На главном направлении(Повести и очерки)
Шрифт:
В главной конторе завода «Красный Октябрь» несколько часов шел гранатный бой. Потом он утих. Вдруг послышался неистовый крик. «Кого-то придавило», — подумал я и с группой солдат разведывательной роты бросился туда.
— Вы в ролик, к Пономареву? — спросил нас боец, когда мы по ходам сообщения добрались до конторы.
Я не понял, о каком ролике идет речь, но на всякий случай сказал «да».
— Прыгайте сюда, быстро!
«Ролик» оказался каменной пристройкой конторы. Названа она так потому, что через нее проходит линия высокого напряжения. Проход к пристройке был устроен через окно.
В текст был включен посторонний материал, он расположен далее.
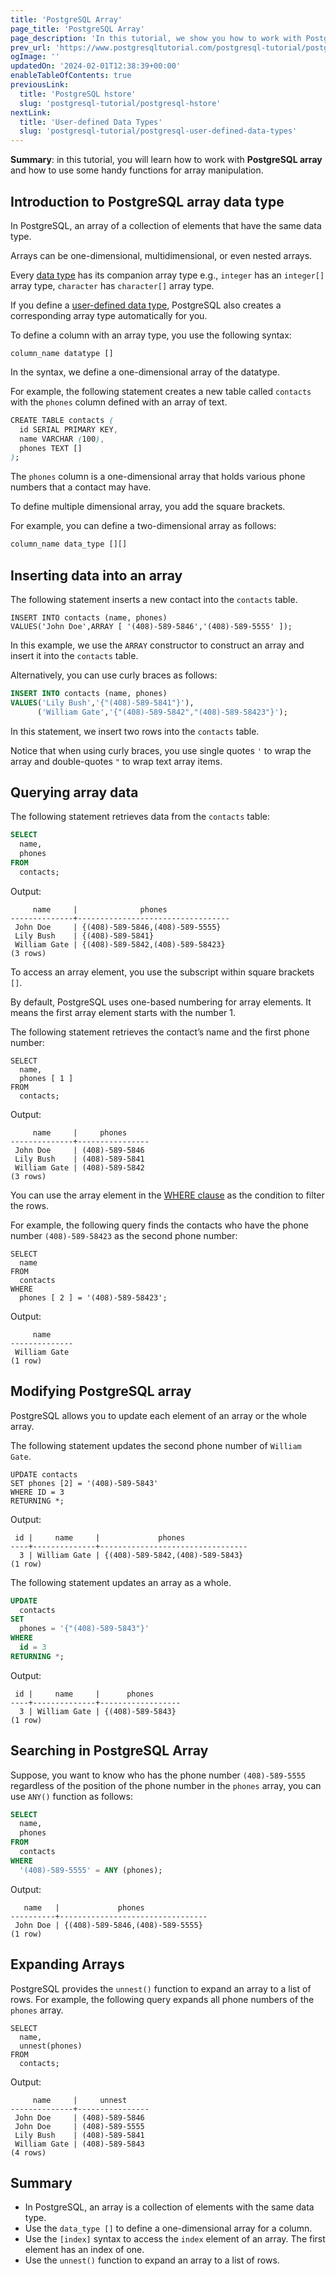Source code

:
 ```yaml
---
title: 'PostgreSQL Array'
page_title: 'PostgreSQL Array'
page_description: 'In this tutorial, we show you how to work with PostgreSQL Array and introduce you to some handy functions for array manipulation.'
prev_url: 'https://www.postgresqltutorial.com/postgresql-tutorial/postgresql-array/'
ogImage: ''
updatedOn: '2024-02-01T12:38:39+00:00'
enableTableOfContents: true
previousLink:
  title: 'PostgreSQL hstore'
  slug: 'postgresql-tutorial/postgresql-hstore'
nextLink:
  title: 'User-defined Data Types'
  slug: 'postgresql-tutorial/postgresql-user-defined-data-types'
---
```


**Summary**: in this tutorial, you will learn how to work with **PostgreSQL array** and how to use some handy functions for array manipulation.

## Introduction to PostgreSQL array data type

In PostgreSQL, an array of a collection of elements that have the same data type.

Arrays can be one\-dimensional, multidimensional, or even nested arrays.

Every [data type](postgresql-data-types) has its companion array type e.g., `integer` has an `integer[]` array type, `character` has `character[]` array type.

If you define a [user\-defined data type](postgresql-user-defined-data-types), PostgreSQL also creates a corresponding array type automatically for you.

To define a column with an array type, you use the following syntax:

```csssql
column_name datatype []
```

In the syntax, we define a one\-dimensional array of the datatype.

For example, the following statement creates a new table called `contacts` with the `phones` column defined with an array of text.

```css
CREATE TABLE contacts (
  id SERIAL PRIMARY KEY,
  name VARCHAR (100),
  phones TEXT []
);
```

The `phones` column is a one\-dimensional array that holds various phone numbers that a contact may have.

To define multiple dimensional array, you add the square brackets.

For example, you can define a two\-dimensional array as follows:

```sql
column_name data_type [][]
```

## Inserting data into an array

The following statement inserts a new contact into the `contacts` table.

```
INSERT INTO contacts (name, phones)
VALUES('John Doe',ARRAY [ '(408)-589-5846','(408)-589-5555' ]);
```

In this example, we use the `ARRAY` constructor to construct an array and insert it into the `contacts` table.

Alternatively, you can use curly braces as follows:

```sql
INSERT INTO contacts (name, phones)
VALUES('Lily Bush','{"(408)-589-5841"}'),
      ('William Gate','{"(408)-589-5842","(408)-589-58423"}');
```

In this statement, we insert two rows into the `contacts` table.

Notice that when using curly braces, you use single quotes `'` to wrap the array and double\-quotes `"` to wrap text array items.

## Querying array data

The following statement retrieves data from the `contacts` table:

```sql
SELECT
  name,
  phones
FROM
  contacts;
```

Output:

```text
     name     |              phones
--------------+----------------------------------
 John Doe     | {(408)-589-5846,(408)-589-5555}
 Lily Bush    | {(408)-589-5841}
 William Gate | {(408)-589-5842,(408)-589-58423}
(3 rows)
```

To access an array element, you use the subscript within square brackets `[]`.

By default, PostgreSQL uses one\-based numbering for array elements. It means the first array element starts with the number 1\.

The following statement retrieves the contact’s name and the first phone number:

```
SELECT
  name,
  phones [ 1 ]
FROM
  contacts;
```

Output:

```text
     name     |     phones
--------------+----------------
 John Doe     | (408)-589-5846
 Lily Bush    | (408)-589-5841
 William Gate | (408)-589-5842
(3 rows)
```

You can use the array element in the [WHERE clause](postgresql-where) as the condition to filter the rows.

For example, the following query finds the contacts who have the phone number `(408)-589-58423` as the second phone number:

```
SELECT
  name
FROM
  contacts
WHERE
  phones [ 2 ] = '(408)-589-58423';
```

Output:

```text
     name
--------------
 William Gate
(1 row)
```

## Modifying PostgreSQL array

PostgreSQL allows you to update each element of an array or the whole array.

The following statement updates the second phone number of `William Gate`.

```
UPDATE contacts
SET phones [2] = '(408)-589-5843'
WHERE ID = 3
RETURNING *;
```

Output:

```text
 id |     name     |             phones
----+--------------+---------------------------------
  3 | William Gate | {(408)-589-5842,(408)-589-5843}
(1 row)
```

The following statement updates an array as a whole.

```sql
UPDATE
  contacts
SET
  phones = '{"(408)-589-5843"}'
WHERE
  id = 3
RETURNING *;
```

Output:

```text
 id |     name     |      phones
----+--------------+------------------
  3 | William Gate | {(408)-589-5843}
(1 row)
```

## Searching in PostgreSQL Array

Suppose, you want to know who has the phone number `(408)-589-5555` regardless of the position of the phone number in the `phones` array, you can use `ANY()` function as follows:

```sql
SELECT
  name,
  phones
FROM
  contacts
WHERE
  '(408)-589-5555' = ANY (phones);
```

Output:

```text
   name   |             phones
----------+---------------------------------
 John Doe | {(408)-589-5846,(408)-589-5555}
(1 row)
```

## Expanding Arrays

PostgreSQL provides the `unnest()` function to expand an array to a list of rows. For example, the following query expands all phone numbers of the `phones` array.

```
SELECT
  name,
  unnest(phones)
FROM
  contacts;
```

Output:

```
     name     |     unnest
--------------+----------------
 John Doe     | (408)-589-5846
 John Doe     | (408)-589-5555
 Lily Bush    | (408)-589-5841
 William Gate | (408)-589-5843
(4 rows)
```

## Summary

- In PostgreSQL, an array is a collection of elements with the same data type.
- Use the `data_type []` to define a one\-dimensional array for a column.
- Use the `[index]` syntax to access the `index` element of an array. The first element has an index of one.
- Use the `unnest()` function to expand an array to a list of rows.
Спрыгнув, я почувствовал под ногами что-то мягкое.
— Это
Несколько часов тому назад гарнизон «ролика» состоял из трех человек во главе с сержантом Николаем Пономаревым. Двое суток отбивали они натиск гитлеровцев, вползавших через выломленный простенок.
Живым в «ролике» остался сержант Пономарев. Он стоял на коленях, привалившись плечом к стене. У прохода и на цементном полу пристройки лежало больше десятка убитых врагов.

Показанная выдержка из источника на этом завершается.